+++ The data
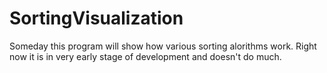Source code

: # SortingVisualization

Someday this program will show how various sorting alorithms work. Right now it is in very early stage of development and doesn't do much.
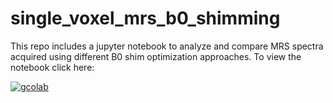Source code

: # single_voxel_mrs_b0_shimming
This repo includes a jupyter notebook to analyze and compare MRS spectra acquired using different B0 shim optimization approaches. 
To view the notebook click here: 

[![gcolab](https://colab.research.google.com/assets/colab-badge.svg)]([https://](https://colab.research.google.com/)github.com/neuropoly/single_voxel_mrs_b0_shimming/blob/main/SVS_processing.ipynb)
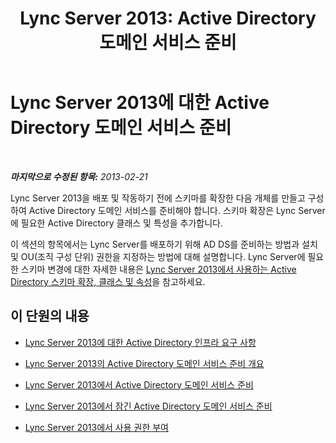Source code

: ﻿---
title: 'Lync Server 2013: Active Directory 도메인 서비스 준비'
TOCTitle: Lync Server 2013에 대한 Active Directory 도메인 서비스 준비
ms:assetid: 7e126464-5d29-4013-9c44-0ccc2fbdea0f
ms:mtpsurl: https://technet.microsoft.com/ko-kr/library/Gg398630(v=OCS.15)
ms:contentKeyID: 49304169
ms.date: 08/24/2015
mtps_version: v=OCS.15
ms.translationtype: HT
---

# Lync Server 2013에 대한 Active Directory 도메인 서비스 준비

 

_**마지막으로 수정된 항목:** 2013-02-21_

Lync Server 2013을 배포 및 작동하기 전에 스키마를 확장한 다음 개체를 만들고 구성하여 Active Directory 도메인 서비스를 준비해야 합니다. 스키마 확장은 Lync Server에 필요한 Active Directory 클래스 및 특성을 추가합니다.

이 섹션의 항목에서는 Lync Server를 배포하기 위해 AD DS를 준비하는 방법과 설치 및 OU(조직 구성 단위) 권한을 지정하는 방법에 대해 설명합니다. Lync Server에 필요한 스키마 변경에 대한 자세한 내용은 [Lync Server 2013에서 사용하는 Active Directory 스키마 확장, 클래스 및 속성](lync-server-2013-active-directory-schema-extensions-classes-and-attributes-used-by-lync-server.md)을 참고하세요.

## 이 단원의 내용

  - [Lync Server 2013에 대한 Active Directory 인프라 요구 사항](lync-server-2013-active-directory-infrastructure-requirements.md)

  - [Lync Server 2013의 Active Directory 도메인 서비스 준비 개요](lync-server-2013-overview-of-active-directory-domain-services-preparation.md)

  - [Lync Server 2013에서 Active Directory 도메인 서비스 준비](lync-server-2013-preparing-active-directory-domain-services_1.md)

  - [Lync Server 2013에서 잠긴 Active Directory 도메인 서비스 준비](lync-server-2013-preparing-a-locked-down-active-directory-domain-services.md)

  - [Lync Server 2013에서 사용 권한 부여](lync-server-2013-granting-permissions.md)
++++++
#### Work required
Wherever the word "Active" appears in the entries above, copy that whole line.

#### Solution to the problem
title: 'Lync Server 2013: Active Directory 도메인 서비스 준비'
TOCTitle: Lync Server 2013에 대한 Active Directory 도메인 서비스 준비
# Lync Server 2013에 대한 Active Directory 도메인 서비스 준비
Lync Server 2013을 배포 및 작동하기 전에 스키마를 확장한 다음 개체를 만들고 구성하여 Active Directory 도메인 서비스를 준비해야 합니다. 스키마 확장은 Lync Server에 필요한 Active Directory 클래스 및 특성을 추가합니다.
이 섹션의 항목에서는 Lync Server를 배포하기 위해 AD DS를 준비하는 방법과 설치 및 OU(조직 구성 단위) 권한을 지정하는 방법에 대해 설명합니다. Lync Server에 필요한 스키마 변경에 대한 자세한 내용은 [Lync Server 2013에서 사용하는 Active Directory 스키마 확장, 클래스 및 속성](lync-server-2013-active-directory-schema-extensions-classes-and-attributes-used-by-lync-server.md)을 참고하세요.
  - [Lync Server 2013에 대한 Active Directory 인프라 요구 사항](lync-server-2013-active-directory-infrastructure-requirements.md)
  - [Lync Server 2013의 Active Directory 도메인 서비스 준비 개요](lync-server-2013-overview-of-active-directory-domain-services-preparation.md)
  - [Lync Server 2013에서 Active Directory 도메인 서비스 준비](lync-server-2013-preparing-active-directory-domain-services_1.md)
  - [Lync Server 2013에서 잠긴 Active Directory 도메인 서비스 준비](lync-server-2013-preparing-a-locked-down-active-directory-domain-services.md)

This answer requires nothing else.